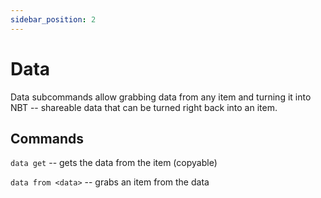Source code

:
 ```yaml
---
sidebar_position: 2
---
```


# Data

Data subcommands allow grabbing data from any item and turning it into NBT -- shareable data that can be turned right back into an item.

## Commands

`data get` -- gets the data from the item (copyable)

`data from <data>` -- grabs an item from the data 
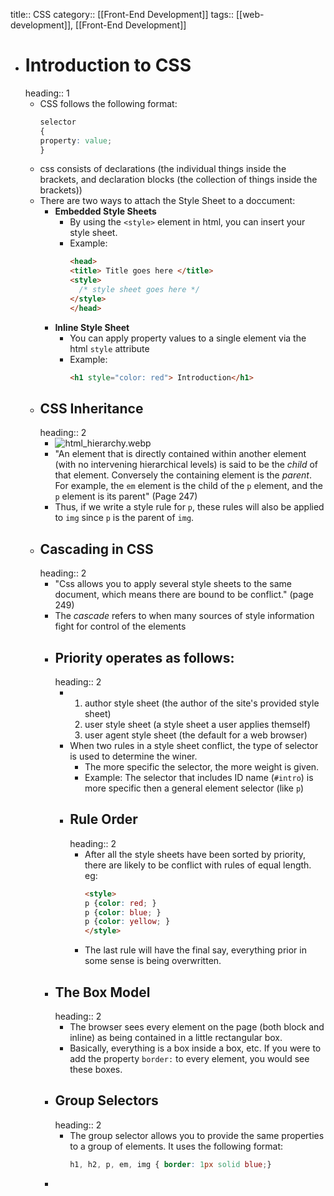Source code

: title:: CSS
category:: [[Front-End Development]]
tags:: [[web-development]], [[Front-End Development]]

- # Introduction to CSS
  heading:: 1
	- CSS follows the following format:
	  ```css
	  selector 
	  {
	  property: value;
	  }
	  ```
	- css consists of declarations (the individual things inside the brackets, and declaration blocks (the collection of things inside the brackets))
	- There are two ways to attach the Style Sheet to a doccument:
		- **Embedded Style Sheets**
			- By using the `<style>` element in html, you can insert your style sheet.
			- Example:
			  ```html
			  <head>
			  <title> Title goes here </title>
			  <style>
			    /* style sheet goes here */
			  </style>
			  </head>
			  ```
		- **Inline Style Sheet**
			- You can apply property values to a single element via the html `style` attribute
			- Example:
			  ```html
			  <h1 style="color: red"> Introduction</h1>
			  ```
	- ## CSS Inheritance
	  heading:: 2
		- ![html_hierarchy.webp](../assets/html_hierarchy_1666461978258_0.webp)
		- "An element that is directly contained within another element (with no intervening hierarchical levels) is said to be the *child* of that element. Conversely the containing element is the *parent*. For example, the `em` element is the child of the `p` element, and the `p` element is its parent" (Page 247)
		- Thus, if we write a style rule for `p`, these rules will also be applied to `img` since `p` is the parent of `img`.
	- ## Cascading in CSS
	  heading:: 2
		- "Css allows you to apply several style sheets to the same document, which means there are bound to be conflict." (page 249)
		- The *cascade* refers to when many sources of style information fight for control of the elements
		- ## Priority operates as follows:
		  heading:: 2
			- 1. author style sheet (the author of the site's provided style sheet)
			  2. user style sheet (a style sheet a user applies themself)
			  3. user agent style sheet (the default for a web browser)
			- When two rules in a style sheet conflict, the type of selector is used to determine the winer.
				- The more specific the selector, the more weight is given.
				- Example:
				  The selector that includes ID name (`#intro`) is more specific then a general element selector (like `p`)
			- ## Rule Order
			  heading:: 2
				- After all the style sheets have been sorted by priority, there are likely to be conflict with rules of equal length. eg:
				  ```html
				  <style>
				  p {color: red; }
				  p {color: blue; }
				  p {color: yellow; }
				  </style>
				  ```
				- The last rule will have the final say, everything prior in some sense is being overwritten.
		- ## The Box Model
		  heading:: 2
			- The browser sees every element on the page (both block and inline) as being contained in a little rectangular box.
			- Basically, everything is a box inside a box, etc. If you were to add the property `border:` to every element, you would see these boxes.
		- ## Group Selectors
		  heading:: 2
			- The group selector allows you to provide the same properties to a group of elements. It uses the following format:
			  ```css
			  h1, h2, p, em, img { border: 1px solid blue;}
			  ```
		-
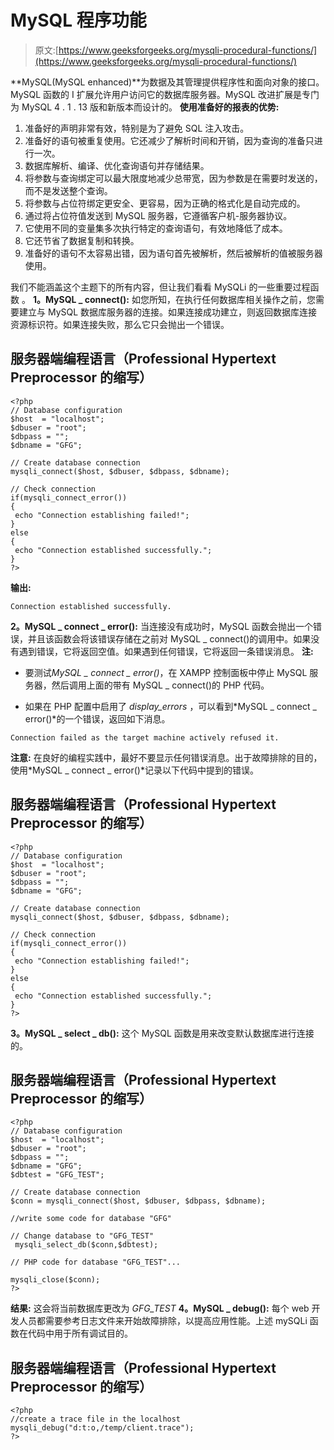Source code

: # MySQL 程序功能

> 原文:[https://www.geeksforgeeks.org/mysqli-procedural-functions/](https://www.geeksforgeeks.org/mysqli-procedural-functions/)

**MySQL(MySQL enhanced)**为数据及其管理提供程序性和面向对象的接口。MySQL 函数的 I 扩展允许用户访问它的数据库服务器。MySQL 改进扩展是专门为 MySQL 4 . 1 . 13 版和新版本而设计的。
**使用准备好的报表的优势:**

1.  准备好的声明非常有效，特别是为了避免 SQL 注入攻击。
2.  准备好的语句被重复使用。它还减少了解析时间和开销，因为查询的准备只进行一次。
3.  数据库解析、编译、优化查询语句并存储结果。
4.  将参数与查询绑定可以最大限度地减少总带宽，因为参数是在需要时发送的，而不是发送整个查询。
5.  将参数与占位符绑定更安全、更容易，因为正确的格式化是自动完成的。
6.  通过将占位符值发送到 MySQL 服务器，它遵循客户机-服务器协议。
7.  它使用不同的变量集多次执行特定的查询语句，有效地降低了成本。
8.  它还节省了数据复制和转换。
9.  准备好的语句不太容易出错，因为语句首先被解析，然后被解析的值被服务器使用。

我们不能涵盖这个主题下的所有内容，但让我们看看 MySQLi 的一些重要过程函数
。
**1。MySQL _ connect():**
如您所知，在执行任何数据库相关操作之前，您需要建立与 MySQL 数据库服务器的连接。如果连接成功建立，则返回数据库连接资源标识符。如果连接失败，那么它只会抛出一个错误。

## 服务器端编程语言（Professional Hypertext Preprocessor 的缩写）

```
<?php
// Database configuration
$host  = "localhost";
$dbuser = "root";
$dbpass = "";
$dbname = "GFG";

// Create database connection
mysqli_connect($host, $dbuser, $dbpass, $dbname);

// Check connection
if(mysqli_connect_error())
{
 echo "Connection establishing failed!";
}
else
{
 echo "Connection established successfully.";
}
?>
```

**输出:**

```
Connection established successfully. 
```

**2。MySQL _ connect _ error():**
当连接没有成功时，MySQL 函数会抛出一个错误，并且该函数会将该错误存储在之前对 MySQL _ connect()的调用中。如果没有遇到错误，它将返回空值。如果遇到任何错误，它将返回一条错误消息。
**注:**

*   要测试*MySQL _ connect _ error()*，在 XAMPP 控制面板中停止 MySQL 服务器，然后调用上面的带有 MySQL _ connect()的 PHP 代码。

*   如果在 PHP 配置中启用了 *display_errors* ，可以看到*MySQL _ connect _ error()*的一个错误，返回如下消息。

```
Connection failed as the target machine actively refused it. 
```

**注意:**
在良好的编程实践中，最好不要显示任何错误消息。出于故障排除的目的，使用*MySQL _ connect _ error()*记录以下代码中提到的错误。

## 服务器端编程语言（Professional Hypertext Preprocessor 的缩写）

```
<?php
// Database configuration
$host  = "localhost";
$dbuser = "root";
$dbpass = "";
$dbname = "GFG";

// Create database connection
mysqli_connect($host, $dbuser, $dbpass, $dbname);

// Check connection
if(mysqli_connect_error())
{
 echo "Connection establishing failed!";
}
else
{
 echo "Connection established successfully.";
}
?>
```

**3。MySQL _ select _ db():**
这个 MySQL 函数是用来改变默认数据库进行连接的。

## 服务器端编程语言（Professional Hypertext Preprocessor 的缩写）

```
<?php
// Database configuration
$host  = "localhost";
$dbuser = "root";
$dbpass = "";
$dbname = "GFG";
$dbtest = "GFG_TEST";

// Create database connection
$conn = mysqli_connect($host, $dbuser, $dbpass, $dbname);

//write some code for database "GFG"

// Change database to "GFG_TEST"
 mysqli_select_db($conn,$dbtest);

// PHP code for database "GFG_TEST"...

mysqli_close($conn);
?>
```

**结果:**
这会将当前数据库更改为 *GFG_TEST*
**4。MySQL _ debug():**
每个 web 开发人员都需要参考日志文件来开始故障排除，以提高应用性能。上述 mySQLi 函数在代码中用于所有调试目的。

## 服务器端编程语言（Professional Hypertext Preprocessor 的缩写）

```
<?php
//create a trace file in the localhost
mysqli_debug("d:t:o,/temp/client.trace");
?>
```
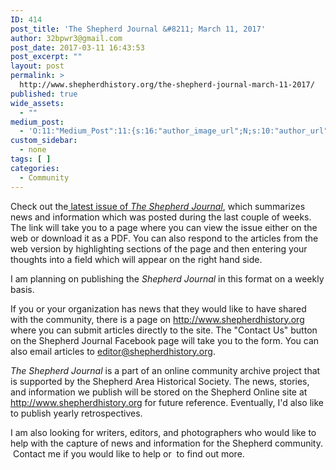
 ```yaml
---
ID: 414
post_title: 'The Shepherd Journal &#8211; March 11, 2017'
author: 32bpwr3@gmail.com
post_date: 2017-03-11 16:43:53
post_excerpt: ""
layout: post
permalink: >
  http://www.shepherdhistory.org/the-shepherd-journal-march-11-2017/
published: true
wide_assets:
  - ""
medium_post:
  - 'O:11:"Medium_Post":11:{s:16:"author_image_url";N;s:10:"author_url";N;s:11:"byline_name";N;s:12:"byline_email";N;s:10:"cross_link";N;s:2:"id";N;s:21:"follower_notification";N;s:7:"license";N;s:14:"publication_id";N;s:6:"status";N;s:3:"url";N;}'
custom_sidebar:
  - none
tags: [ ]
categories:
  - Community
---
```

Check out the<a href="https://www.gitbook.com/book/shepherdjrn/dcb-02262017/details"> latest issue of <em>The Shepherd Journal</em></a>, which summarizes news and information which was posted during the last couple of weeks. The link will take you to a page where you can view the issue either on the web or download it as a PDF. You can also respond to the articles from the web version by highlighting sections of the page and then entering your thoughts into a field which will appear on the right hand side.

I am planning on publishing the <em>Shepherd Journal</em> in this format on a weekly basis.

If you or your organization has news that they would like to have shared with the community, there is a page on http://www.shepherdhistory.org where you can submit articles directly to the site. The "Contact Us" button on the Shepherd Journal Facebook page will take you to the form. You can also email articles to <a href="mailto:editor@shepherdhistory.org">editor@shepherdhistory.org</a>.

<em>The Shepherd Journal</em> is a part of an online community archive project that is supported by the Shepherd Area Historical Society. The news, stories, and information we publish will be stored on the Shepherd Online site at <a href="http://www.shepherdhistory.org">http://www.shepherdhistory.org</a> for future reference. Eventually, I'd also like to publish yearly retrospectives.

I am also looking for writers, editors, and photographers who would like to help with the capture of news and information for the Shepherd community.  Contact me if you would like to help or  to find out more.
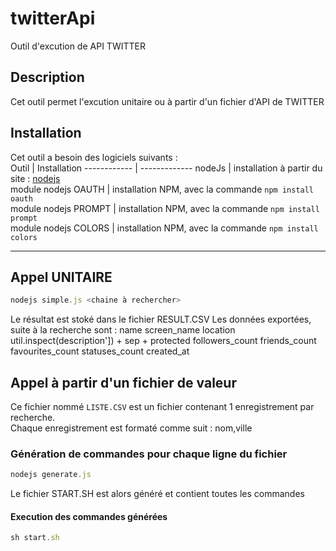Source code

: # twitterApi
Outil d'excution de API TWITTER
## Description
Cet outil permet l'excution unitaire ou à partir d'un fichier d'API de TWITTER
## Installation
Cet outil a besoin des logiciels suivants :  
Outil | Installation
------------ | -------------
nodeJs | installation à partir du site : [nodejs](https://nodejs.org/)  
module nodejs OAUTH | installation NPM, avec la commande `npm install oauth`  
module nodejs PROMPT | installation NPM, avec la commande `npm install prompt`  
module nodejs COLORS | installation NPM, avec la commande `npm install colors`
* * *
## Appel UNITAIRE
```javascript
nodejs simple.js <chaine à rechercher>
```
Le résultat est stoké dans le fichier RESULT.CSV
Les données exportées, suite à la recherche sont : 
name
screen_name
location
util.inspect(description']) + sep +
protected
followers_count
friends_count
favourites_count
statuses_count
created_at

## Appel à partir d'un fichier de valeur
Ce fichier nommé `LISTE.CSV` est un fichier contenant 1 enregistrement par recherche.  
Chaque enregistrement est formaté comme suit : nom,ville

### Génération de commandes pour chaque ligne du fichier 
```javascript
nodejs generate.js
```
Le fichier START.SH est alors généré et contient toutes les commandes
#### Execution des commandes générées
```javascript
sh start.sh
```
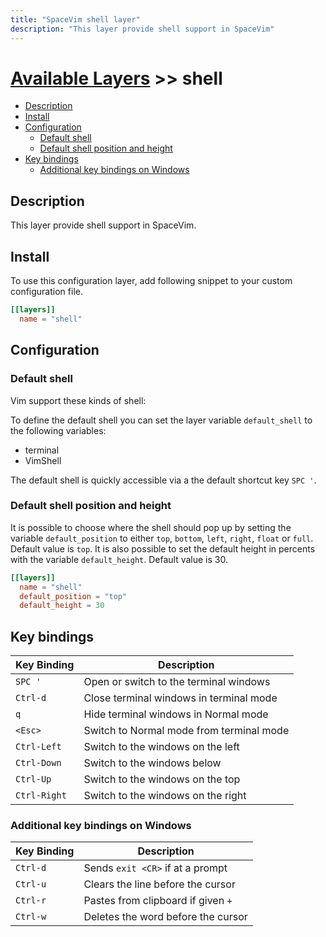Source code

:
 ```yaml
---
title: "SpaceVim shell layer"
description: "This layer provide shell support in SpaceVim"
---
```


# [Available Layers](../) >> shell

<!-- vim-markdown-toc GFM -->

- [Description](#description)
- [Install](#install)
- [Configuration](#configuration)
  - [Default shell](#default-shell)
  - [Default shell position and height](#default-shell-position-and-height)
- [Key bindings](#key-bindings)
  - [Additional key bindings on Windows](#additional-key-bindings-on-windows)

<!-- vim-markdown-toc -->

## Description

This layer provide shell support in SpaceVim.

## Install

To use this configuration layer, add following snippet to your custom configuration file.

```toml
[[layers]]
  name = "shell"
```

## Configuration

### Default shell

Vim support these kinds of shell:

To define the default shell you can set the layer variable `default_shell` to the following variables:

- terminal
- VimShell

The default shell is quickly accessible via a the default shortcut key `SPC '`.

### Default shell position and height

It is possible to choose where the shell should pop up by setting the
variable `default_position` to either `top`, `bottom`, `left`, `right`, `float`
or `full`. Default value is `top`. It is also possible to set the default height
in percents with the variable `default_height`. Default value is 30.

```toml
[[layers]]
  name = "shell"
  default_position = "top"
  default_height = 30
```

## Key bindings

| Key Binding  | Description                              |
| ------------ | ---------------------------------------- |
| `SPC '`      | Open or switch to the terminal windows   |
| `Ctrl-d`     | Close terminal windows in terminal mode  |
| `q`          | Hide terminal windows in Normal mode     |
| `<Esc>`      | Switch to Normal mode from terminal mode |
| `Ctrl-Left`  | Switch to the windows on the left        |
| `Ctrl-Down`  | Switch to the windows below              |
| `Ctrl-Up`    | Switch to the windows on the top         |
| `Ctrl-Right` | Switch to the windows on the right       |

### Additional key bindings on Windows

| Key Binding | Description                        |
| ----------- | ---------------------------------- |
| `Ctrl-d`    | Sends `exit <CR>` if at a prompt   |
| `Ctrl-u`    | Clears the line before the cursor  |
| `Ctrl-r`    | Pastes from clipboard if given `+` |
| `Ctrl-w`    | Deletes the word before the cursor |
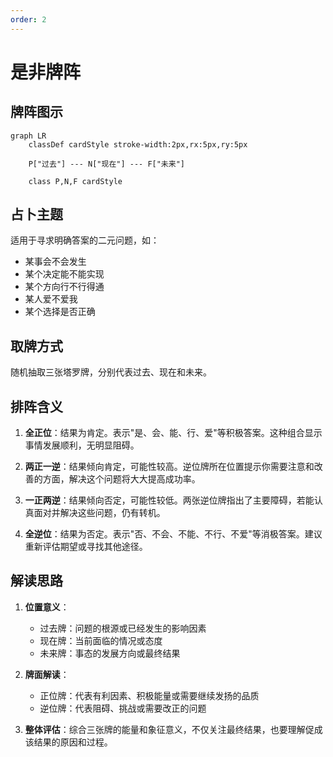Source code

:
 ```yaml
---
order: 2
---
```


# 是非牌阵

## 牌阵图示

```mermaid
graph LR
    classDef cardStyle stroke-width:2px,rx:5px,ry:5px
    
    P["过去"] --- N["现在"] --- F["未来"]
    
    class P,N,F cardStyle
```

## 占卜主题
适用于寻求明确答案的二元问题，如：
- 某事会不会发生
- 某个决定能不能实现
- 某个方向行不行得通
- 某人爱不爱我
- 某个选择是否正确

## 取牌方式
随机抽取三张塔罗牌，分别代表过去、现在和未来。

## 排阵含义
1. **全正位**：结果为肯定。表示"是、会、能、行、爱"等积极答案。这种组合显示事情发展顺利，无明显阻碍。

2. **两正一逆**：结果倾向肯定，可能性较高。逆位牌所在位置提示你需要注意和改善的方面，解决这个问题将大大提高成功率。

3. **一正两逆**：结果倾向否定，可能性较低。两张逆位牌指出了主要障碍，若能认真面对并解决这些问题，仍有转机。

4. **全逆位**：结果为否定。表示"否、不会、不能、不行、不爱"等消极答案。建议重新评估期望或寻找其他途径。

## 解读思路

1. **位置意义**：
   - 过去牌：问题的根源或已经发生的影响因素
   - 现在牌：当前面临的情况或态度
   - 未来牌：事态的发展方向或最终结果

2. **牌面解读**：
   - 正位牌：代表有利因素、积极能量或需要继续发扬的品质
   - 逆位牌：代表阻碍、挑战或需要改正的问题

3. **整体评估**：综合三张牌的能量和象征意义，不仅关注最终结果，也要理解促成该结果的原因和过程。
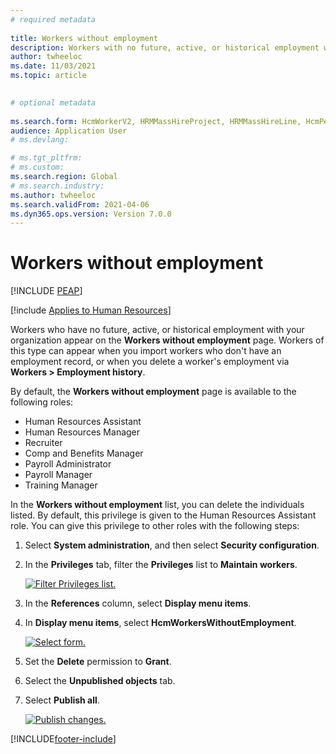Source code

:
 ```yaml
--- 
# required metadata 
 
title: Workers without employment
description: Workers with no future, active, or historical employment with your organization appear on the Workers without employment page. 
author: twheeloc
ms.date: 11/03/2021
ms.topic: article

 
# optional metadata 
 
ms.search.form: HcmWorkerV2, HRMMassHireProject, HRMMassHireLine, HcmPersonnelManagementWorkspace
audience: Application User 
# ms.devlang:  

# ms.tgt_pltfrm:  
# ms.custom:  
ms.search.region: Global
# ms.search.industry: 
ms.author: twheeloc
ms.search.validFrom: 2021-04-06
ms.dyn365.ops.version: Version 7.0.0 
---
```


# Workers without employment


[!INCLUDE [PEAP](../includes/peap-1.md)]

[!include [Applies to Human Resources](../includes/applies-to-hr.md)]

Workers who have no future, active, or historical employment with your organization appear on the **Workers without employment** page. Workers of this type can appear when you import workers who don't have an employment record, or when you delete a worker's employment via **Workers \> Employment history**.

By default, the **Workers without employment** page is available to the following roles:

- Human Resources Assistant
- Human Resources Manager
- Recruiter
- Comp and Benefits Manager
- Payroll Administrator
- Payroll Manager
- Training Manager

In the **Workers without employment** list, you can delete the individuals listed. By default, this privilege is given to the Human Resources Assistant role. You can give this privilege to other roles with the following steps:

1. Select **System administration**, and then select **Security configuration**.

2. In the **Privileges** tab, filter the **Privileges** list to **Maintain workers**.

   [![Filter Privileges list.](./media/hr-personnel-workers-without-employment-filter.png)](./media/hr-personnel-workers-without-employment-filter.png)

3. In the **References** column, select **Display menu items**.

4. In **Display menu items**, select **HcmWorkersWithoutEmployment**.

   [![Select form.](./media/hr-personnel-workers-without-employment-select.png)](./media/hr-personnel-workers-without-employment-select.png)

5. Set the **Delete** permission to **Grant**.

6. Select the **Unpublished objects** tab.

7. Select **Publish all**.

   [![Publish changes.](./media/hr-personnel-workers-without-employment-publish.png)](./media/hr-personnel-workers-without-employment-publish.png)

[!INCLUDE[footer-include](../includes/footer-banner.md)]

########################################

* [PROBLEM DESCRIPTION]:
What is the number of lines in the data that contain "goes"? Write that number and nothing else.

* [RESPONSE BELOW]:
2